The author of this article has been involved in several such appointments where severance, disclosure & release terms were sorted out well in advance. One particular example is worth mentioning. The Chairman of a 200 Mil $ Indian IT company was looking to strengthen its presence in the US. He sought to hire US Operations & approached us. We initiated the search in August of last year, introduced candidates & he closed the meetings with a shortlist by the end of Sept. An offer was made to a highly deserving candidate who was the deputy head of global sales for a billion $ Indian technology firm. The chairman was happy to offer him a total package of 300,000 USD. The employment contract was drafted in Nov. & the executive signed up in February of the next year, all the intervening months were lost in negotiating, not the salary, but severance terms! Meetings with attorneys, solving issues regarding ESOP vesting, arbitration vs. litigation, what all constitute ‘cause’ to the extent of who would pay for the attorney’s fee (!), everything was put on paper, the objective being to ensure that the company retains its rights, without compromising the employee’s options to protect his interests in case of a premature  separation

When one is being hired, all sorts of representations may be made about how he will never have to worry about looking again for a job as the company values his previous work & believes that he would be of immense value. However, unless one gets those promises in writing, the person making them is likely to conveniently forget he ever said anything of the sort or, just as likely, will no longer be with the company when the issue arises. Despite the hot job market, it is in the interest of the executive to negotiate severance terms. One is particularly well positioned to do so if he has skills that are in high demand or the person has other job offers.
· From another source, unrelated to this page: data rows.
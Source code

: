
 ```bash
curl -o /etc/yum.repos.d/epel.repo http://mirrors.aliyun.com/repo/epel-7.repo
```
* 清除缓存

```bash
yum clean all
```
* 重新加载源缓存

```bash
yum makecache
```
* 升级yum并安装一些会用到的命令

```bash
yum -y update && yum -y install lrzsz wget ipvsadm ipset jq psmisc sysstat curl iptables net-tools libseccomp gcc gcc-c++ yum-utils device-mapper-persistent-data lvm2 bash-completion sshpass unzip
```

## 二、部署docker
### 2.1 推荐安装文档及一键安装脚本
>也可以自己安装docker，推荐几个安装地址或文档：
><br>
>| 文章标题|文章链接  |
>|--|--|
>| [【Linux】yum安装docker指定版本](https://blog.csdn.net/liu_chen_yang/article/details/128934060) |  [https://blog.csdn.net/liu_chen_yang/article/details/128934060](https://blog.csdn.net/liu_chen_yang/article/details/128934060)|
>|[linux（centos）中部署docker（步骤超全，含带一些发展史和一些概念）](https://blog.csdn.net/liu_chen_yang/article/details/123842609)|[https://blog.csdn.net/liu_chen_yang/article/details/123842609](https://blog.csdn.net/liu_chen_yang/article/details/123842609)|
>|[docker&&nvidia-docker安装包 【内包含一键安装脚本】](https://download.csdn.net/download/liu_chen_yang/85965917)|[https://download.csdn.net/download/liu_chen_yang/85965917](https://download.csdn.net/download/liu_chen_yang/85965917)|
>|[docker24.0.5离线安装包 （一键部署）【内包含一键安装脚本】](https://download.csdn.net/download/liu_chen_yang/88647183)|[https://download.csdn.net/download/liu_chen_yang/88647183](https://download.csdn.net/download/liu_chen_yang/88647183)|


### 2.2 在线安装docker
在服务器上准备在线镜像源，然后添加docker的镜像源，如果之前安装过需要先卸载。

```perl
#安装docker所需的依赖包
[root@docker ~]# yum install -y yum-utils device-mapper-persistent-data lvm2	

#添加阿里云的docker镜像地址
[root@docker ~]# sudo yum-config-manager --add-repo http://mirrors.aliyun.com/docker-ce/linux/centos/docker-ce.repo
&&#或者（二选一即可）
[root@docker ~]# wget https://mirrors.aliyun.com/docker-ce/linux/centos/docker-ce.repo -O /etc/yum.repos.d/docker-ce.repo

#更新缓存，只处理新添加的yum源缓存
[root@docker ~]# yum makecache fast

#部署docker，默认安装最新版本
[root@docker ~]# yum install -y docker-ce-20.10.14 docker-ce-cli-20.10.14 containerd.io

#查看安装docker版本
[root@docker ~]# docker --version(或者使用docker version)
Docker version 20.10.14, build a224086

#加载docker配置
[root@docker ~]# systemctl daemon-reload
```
Also, the best time to get the best departure deal is before one even accepts a position.

For middle management jobs, one may not be in a position to negotiate for severance, he may not want to jeopardize his chances of landing a good job by dwelling too much on the issue. However, for senior management, with salaries crossing 100 Lakh coupled with roles involving relocation from an established base in a city, this takes preeminence.

Less than two years later, he lost his $100,000-plus job following a corporate realignment. The company offered two months` pay as severance.

It is still far cry from situations in the where companies like EDS have had to dole out severance package of $35 million to its ex-CEO Dick Brown or the more recent, $130 million severance package for Michael Ovitz at Disney or the $21 million package for Carly Fiorina of HP. But slowly and surely, employers in India are willing to negotiate some sort of a deal, just in case the relationship does not work out.